[Stored items from a collection]

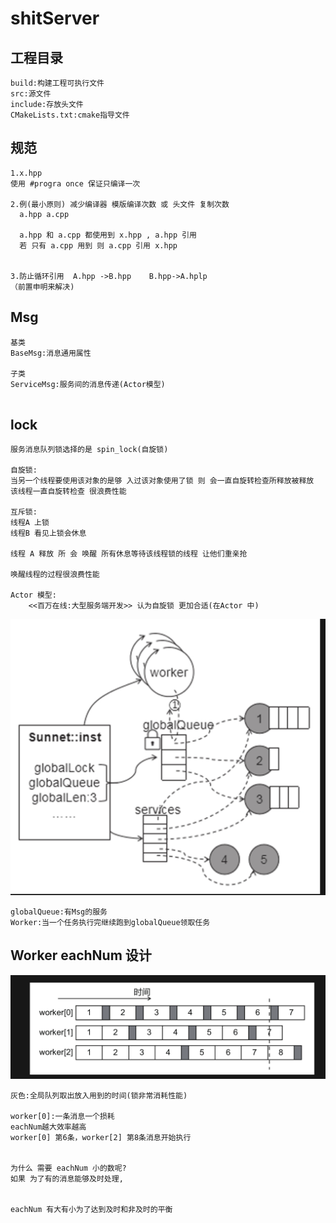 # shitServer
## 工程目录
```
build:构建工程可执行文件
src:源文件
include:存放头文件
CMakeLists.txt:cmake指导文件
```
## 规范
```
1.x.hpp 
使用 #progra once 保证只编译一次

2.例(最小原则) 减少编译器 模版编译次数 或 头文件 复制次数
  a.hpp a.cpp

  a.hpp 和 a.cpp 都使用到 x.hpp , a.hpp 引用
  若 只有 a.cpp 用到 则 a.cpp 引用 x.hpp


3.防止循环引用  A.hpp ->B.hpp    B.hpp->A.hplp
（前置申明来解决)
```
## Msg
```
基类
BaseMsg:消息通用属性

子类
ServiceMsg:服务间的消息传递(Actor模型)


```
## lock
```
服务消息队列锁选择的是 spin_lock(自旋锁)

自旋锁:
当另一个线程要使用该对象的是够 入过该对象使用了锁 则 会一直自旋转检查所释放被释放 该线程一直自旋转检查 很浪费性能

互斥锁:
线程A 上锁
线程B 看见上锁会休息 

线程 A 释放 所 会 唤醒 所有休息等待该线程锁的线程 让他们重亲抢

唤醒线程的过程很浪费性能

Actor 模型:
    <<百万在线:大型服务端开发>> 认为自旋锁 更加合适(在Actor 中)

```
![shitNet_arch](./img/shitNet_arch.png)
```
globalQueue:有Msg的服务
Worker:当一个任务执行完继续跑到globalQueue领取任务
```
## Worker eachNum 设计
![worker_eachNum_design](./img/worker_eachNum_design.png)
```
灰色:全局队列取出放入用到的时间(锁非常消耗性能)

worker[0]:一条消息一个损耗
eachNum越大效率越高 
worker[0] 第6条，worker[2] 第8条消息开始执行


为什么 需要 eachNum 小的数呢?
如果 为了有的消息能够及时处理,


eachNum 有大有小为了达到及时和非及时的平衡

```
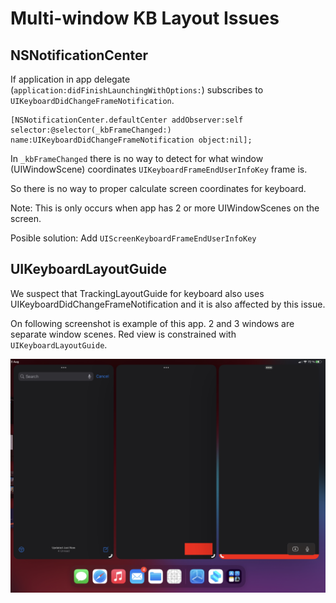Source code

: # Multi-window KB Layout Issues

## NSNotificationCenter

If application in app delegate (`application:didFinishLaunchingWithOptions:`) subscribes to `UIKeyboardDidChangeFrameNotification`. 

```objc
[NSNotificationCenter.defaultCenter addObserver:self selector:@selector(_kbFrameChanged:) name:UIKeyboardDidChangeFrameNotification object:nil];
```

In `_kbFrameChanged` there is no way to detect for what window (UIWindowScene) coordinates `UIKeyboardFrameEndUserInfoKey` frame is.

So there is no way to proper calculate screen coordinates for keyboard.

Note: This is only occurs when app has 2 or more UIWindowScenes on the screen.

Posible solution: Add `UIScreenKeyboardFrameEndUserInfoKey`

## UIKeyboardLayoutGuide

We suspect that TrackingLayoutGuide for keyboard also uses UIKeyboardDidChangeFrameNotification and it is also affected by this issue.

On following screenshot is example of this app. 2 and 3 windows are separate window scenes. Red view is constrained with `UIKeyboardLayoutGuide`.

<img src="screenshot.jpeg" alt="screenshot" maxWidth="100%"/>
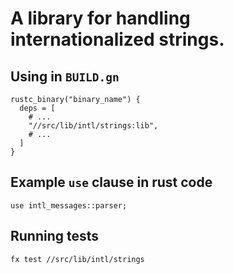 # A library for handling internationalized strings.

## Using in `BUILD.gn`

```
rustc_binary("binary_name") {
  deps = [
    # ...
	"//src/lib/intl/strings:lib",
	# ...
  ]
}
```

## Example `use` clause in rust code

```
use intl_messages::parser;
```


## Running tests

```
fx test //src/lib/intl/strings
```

→ WORK INSTRUCTIONS
In the entries above, copy each line that contains the string "UIKeyboardLayoutGuide".

→ EXERCISE SOLUTION
## UIKeyboardLayoutGuide
On following screenshot is example of this app. 2 and 3 windows are separate window scenes. Red view is constrained with `UIKeyboardLayoutGuide`.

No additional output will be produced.